• _WHAT YOU WILL DO_
Once the line containing "Configures the reference" has been written out, stop; until then, restate each line of the entries below word for word from the first.

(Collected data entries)
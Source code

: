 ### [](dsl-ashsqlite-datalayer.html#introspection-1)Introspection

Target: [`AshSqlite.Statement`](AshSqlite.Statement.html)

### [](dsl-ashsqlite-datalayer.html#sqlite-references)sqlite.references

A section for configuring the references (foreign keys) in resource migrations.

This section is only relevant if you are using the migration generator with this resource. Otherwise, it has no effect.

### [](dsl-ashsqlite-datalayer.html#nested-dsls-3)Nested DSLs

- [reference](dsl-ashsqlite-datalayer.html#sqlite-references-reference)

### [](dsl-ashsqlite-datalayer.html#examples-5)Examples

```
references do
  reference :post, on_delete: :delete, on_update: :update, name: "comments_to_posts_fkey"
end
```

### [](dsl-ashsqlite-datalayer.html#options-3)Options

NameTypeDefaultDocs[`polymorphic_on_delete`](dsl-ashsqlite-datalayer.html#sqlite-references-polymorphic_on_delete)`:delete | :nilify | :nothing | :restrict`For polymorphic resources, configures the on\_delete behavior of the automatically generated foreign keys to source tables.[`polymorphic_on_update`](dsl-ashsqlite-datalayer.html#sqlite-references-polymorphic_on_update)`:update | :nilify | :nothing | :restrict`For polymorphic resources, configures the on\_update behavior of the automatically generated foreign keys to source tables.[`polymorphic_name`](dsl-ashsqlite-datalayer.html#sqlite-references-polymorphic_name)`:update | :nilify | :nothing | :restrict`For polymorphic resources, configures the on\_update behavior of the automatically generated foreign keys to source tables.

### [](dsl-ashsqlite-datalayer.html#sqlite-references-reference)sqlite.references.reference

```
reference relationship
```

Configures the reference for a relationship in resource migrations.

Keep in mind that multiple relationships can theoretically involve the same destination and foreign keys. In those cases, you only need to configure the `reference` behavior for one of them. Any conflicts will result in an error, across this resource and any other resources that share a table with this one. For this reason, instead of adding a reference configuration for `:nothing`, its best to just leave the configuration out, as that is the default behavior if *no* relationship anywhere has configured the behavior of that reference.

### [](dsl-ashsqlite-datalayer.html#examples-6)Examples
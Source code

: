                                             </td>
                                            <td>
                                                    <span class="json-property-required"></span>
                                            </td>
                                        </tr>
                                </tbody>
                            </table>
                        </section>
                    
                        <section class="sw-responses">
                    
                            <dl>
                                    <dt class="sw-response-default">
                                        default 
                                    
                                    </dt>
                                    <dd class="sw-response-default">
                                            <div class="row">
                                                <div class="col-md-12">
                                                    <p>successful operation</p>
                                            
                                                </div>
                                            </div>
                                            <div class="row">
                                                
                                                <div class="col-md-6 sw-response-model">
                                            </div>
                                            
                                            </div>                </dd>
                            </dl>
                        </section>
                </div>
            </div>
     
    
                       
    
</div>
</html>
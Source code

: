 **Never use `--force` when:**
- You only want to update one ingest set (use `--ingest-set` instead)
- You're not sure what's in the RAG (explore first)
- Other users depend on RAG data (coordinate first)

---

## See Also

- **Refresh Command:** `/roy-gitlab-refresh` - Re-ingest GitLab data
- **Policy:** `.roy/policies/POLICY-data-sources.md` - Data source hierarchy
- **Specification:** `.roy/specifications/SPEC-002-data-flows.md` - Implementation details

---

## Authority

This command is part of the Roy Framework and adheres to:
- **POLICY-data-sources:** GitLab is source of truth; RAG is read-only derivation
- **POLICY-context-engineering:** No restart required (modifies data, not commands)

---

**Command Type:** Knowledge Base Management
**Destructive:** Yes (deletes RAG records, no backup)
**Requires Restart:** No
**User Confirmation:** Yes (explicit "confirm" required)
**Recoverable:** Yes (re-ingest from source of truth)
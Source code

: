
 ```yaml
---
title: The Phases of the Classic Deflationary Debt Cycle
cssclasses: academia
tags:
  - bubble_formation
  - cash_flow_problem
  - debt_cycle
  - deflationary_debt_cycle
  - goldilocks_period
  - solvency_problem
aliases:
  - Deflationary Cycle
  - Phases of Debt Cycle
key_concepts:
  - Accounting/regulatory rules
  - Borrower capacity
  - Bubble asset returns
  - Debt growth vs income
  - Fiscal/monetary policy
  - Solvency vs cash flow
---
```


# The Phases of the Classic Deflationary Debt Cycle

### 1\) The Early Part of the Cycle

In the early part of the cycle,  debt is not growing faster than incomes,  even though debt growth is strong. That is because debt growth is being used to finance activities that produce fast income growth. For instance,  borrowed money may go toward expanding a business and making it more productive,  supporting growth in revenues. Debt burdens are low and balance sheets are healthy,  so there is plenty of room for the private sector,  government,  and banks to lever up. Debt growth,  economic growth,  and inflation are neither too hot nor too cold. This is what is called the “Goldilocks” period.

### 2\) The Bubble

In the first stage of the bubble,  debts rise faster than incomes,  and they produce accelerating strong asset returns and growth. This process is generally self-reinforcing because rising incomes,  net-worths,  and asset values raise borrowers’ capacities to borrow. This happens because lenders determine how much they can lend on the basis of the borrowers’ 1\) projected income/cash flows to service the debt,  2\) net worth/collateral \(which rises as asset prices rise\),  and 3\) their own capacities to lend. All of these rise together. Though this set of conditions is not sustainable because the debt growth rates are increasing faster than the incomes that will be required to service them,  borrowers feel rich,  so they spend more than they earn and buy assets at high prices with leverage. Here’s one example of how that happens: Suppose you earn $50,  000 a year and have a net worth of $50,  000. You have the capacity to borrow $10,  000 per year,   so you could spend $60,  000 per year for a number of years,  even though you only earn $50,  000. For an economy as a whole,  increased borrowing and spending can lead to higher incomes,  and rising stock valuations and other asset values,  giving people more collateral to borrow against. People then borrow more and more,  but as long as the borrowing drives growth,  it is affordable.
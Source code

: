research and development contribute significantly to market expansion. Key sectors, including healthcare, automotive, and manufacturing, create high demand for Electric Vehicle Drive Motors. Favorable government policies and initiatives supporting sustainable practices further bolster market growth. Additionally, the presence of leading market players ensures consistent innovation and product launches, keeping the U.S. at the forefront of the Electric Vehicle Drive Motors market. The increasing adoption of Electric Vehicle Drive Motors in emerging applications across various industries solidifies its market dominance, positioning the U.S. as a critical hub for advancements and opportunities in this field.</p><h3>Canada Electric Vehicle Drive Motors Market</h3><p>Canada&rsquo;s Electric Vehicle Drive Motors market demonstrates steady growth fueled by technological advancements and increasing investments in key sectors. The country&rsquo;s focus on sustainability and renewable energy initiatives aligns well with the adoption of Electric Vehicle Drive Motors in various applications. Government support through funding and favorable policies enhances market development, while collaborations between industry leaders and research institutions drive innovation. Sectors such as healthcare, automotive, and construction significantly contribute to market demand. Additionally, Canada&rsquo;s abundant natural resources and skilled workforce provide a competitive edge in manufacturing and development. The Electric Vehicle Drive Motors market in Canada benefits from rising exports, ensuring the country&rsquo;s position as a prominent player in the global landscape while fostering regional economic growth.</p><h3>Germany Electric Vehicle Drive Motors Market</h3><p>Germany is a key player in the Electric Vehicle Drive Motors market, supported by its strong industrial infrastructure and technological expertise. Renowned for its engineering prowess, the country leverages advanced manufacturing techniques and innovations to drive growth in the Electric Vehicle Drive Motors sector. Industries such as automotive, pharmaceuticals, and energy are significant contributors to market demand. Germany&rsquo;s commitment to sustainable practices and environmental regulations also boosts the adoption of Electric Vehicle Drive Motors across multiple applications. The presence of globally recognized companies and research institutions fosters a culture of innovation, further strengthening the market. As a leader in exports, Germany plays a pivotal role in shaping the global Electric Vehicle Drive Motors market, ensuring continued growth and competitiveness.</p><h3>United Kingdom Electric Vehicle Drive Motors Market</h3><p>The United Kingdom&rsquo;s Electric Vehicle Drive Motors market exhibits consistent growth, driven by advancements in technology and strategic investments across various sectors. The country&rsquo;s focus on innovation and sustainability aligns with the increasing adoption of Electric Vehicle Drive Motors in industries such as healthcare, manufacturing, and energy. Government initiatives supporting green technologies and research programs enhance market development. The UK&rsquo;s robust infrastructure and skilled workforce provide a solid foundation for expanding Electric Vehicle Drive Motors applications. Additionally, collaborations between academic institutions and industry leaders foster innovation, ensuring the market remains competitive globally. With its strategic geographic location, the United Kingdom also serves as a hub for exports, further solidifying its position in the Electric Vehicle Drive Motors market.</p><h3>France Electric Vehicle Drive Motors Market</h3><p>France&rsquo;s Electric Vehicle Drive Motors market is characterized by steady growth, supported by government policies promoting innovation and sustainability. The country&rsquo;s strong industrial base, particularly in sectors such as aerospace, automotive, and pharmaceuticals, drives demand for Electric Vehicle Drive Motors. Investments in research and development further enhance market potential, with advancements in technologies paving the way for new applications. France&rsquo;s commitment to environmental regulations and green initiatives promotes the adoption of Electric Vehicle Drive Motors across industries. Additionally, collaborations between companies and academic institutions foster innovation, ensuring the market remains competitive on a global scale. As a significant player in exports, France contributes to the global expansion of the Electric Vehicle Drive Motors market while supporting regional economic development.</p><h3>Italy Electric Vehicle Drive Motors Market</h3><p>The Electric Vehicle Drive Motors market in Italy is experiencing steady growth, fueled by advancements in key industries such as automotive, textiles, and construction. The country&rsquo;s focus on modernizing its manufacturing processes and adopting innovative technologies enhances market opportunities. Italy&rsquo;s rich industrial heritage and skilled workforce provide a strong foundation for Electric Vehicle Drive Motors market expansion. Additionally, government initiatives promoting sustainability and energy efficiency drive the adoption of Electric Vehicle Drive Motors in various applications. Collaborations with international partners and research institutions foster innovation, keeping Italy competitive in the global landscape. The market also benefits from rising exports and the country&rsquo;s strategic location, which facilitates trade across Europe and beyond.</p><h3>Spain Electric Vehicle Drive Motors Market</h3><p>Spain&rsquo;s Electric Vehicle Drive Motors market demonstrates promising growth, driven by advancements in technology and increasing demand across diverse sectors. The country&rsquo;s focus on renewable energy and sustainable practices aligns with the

• _SOLUTION TO THIS PROBLEM_
Source code

: ### [](dsl-ashsqlite-datalayer.html#introspection-1)Introspection

Target: [`AshSqlite.Statement`](AshSqlite.Statement.html)

### [](dsl-ashsqlite-datalayer.html#sqlite-references)sqlite.references

A section for configuring the references (foreign keys) in resource migrations.

This section is only relevant if you are using the migration generator with this resource. Otherwise, it has no effect.

### [](dsl-ashsqlite-datalayer.html#nested-dsls-3)Nested DSLs

- [reference](dsl-ashsqlite-datalayer.html#sqlite-references-reference)

### [](dsl-ashsqlite-datalayer.html#examples-5)Examples

```
references do
  reference :post, on_delete: :delete, on_update: :update, name: "comments_to_posts_fkey"
end
```

### [](dsl-ashsqlite-datalayer.html#options-3)Options

NameTypeDefaultDocs[`polymorphic_on_delete`](dsl-ashsqlite-datalayer.html#sqlite-references-polymorphic_on_delete)`:delete | :nilify | :nothing | :restrict`For polymorphic resources, configures the on\_delete behavior of the automatically generated foreign keys to source tables.[`polymorphic_on_update`](dsl-ashsqlite-datalayer.html#sqlite-references-polymorphic_on_update)`:update | :nilify | :nothing | :restrict`For polymorphic resources, configures the on\_update behavior of the automatically generated foreign keys to source tables.[`polymorphic_name`](dsl-ashsqlite-datalayer.html#sqlite-references-polymorphic_name)`:update | :nilify | :nothing | :restrict`For polymorphic resources, configures the on\_update behavior of the automatically generated foreign keys to source tables.

### [](dsl-ashsqlite-datalayer.html#sqlite-references-reference)sqlite.references.reference

```
reference relationship
```

Configures the reference for a relationship in resource migrations.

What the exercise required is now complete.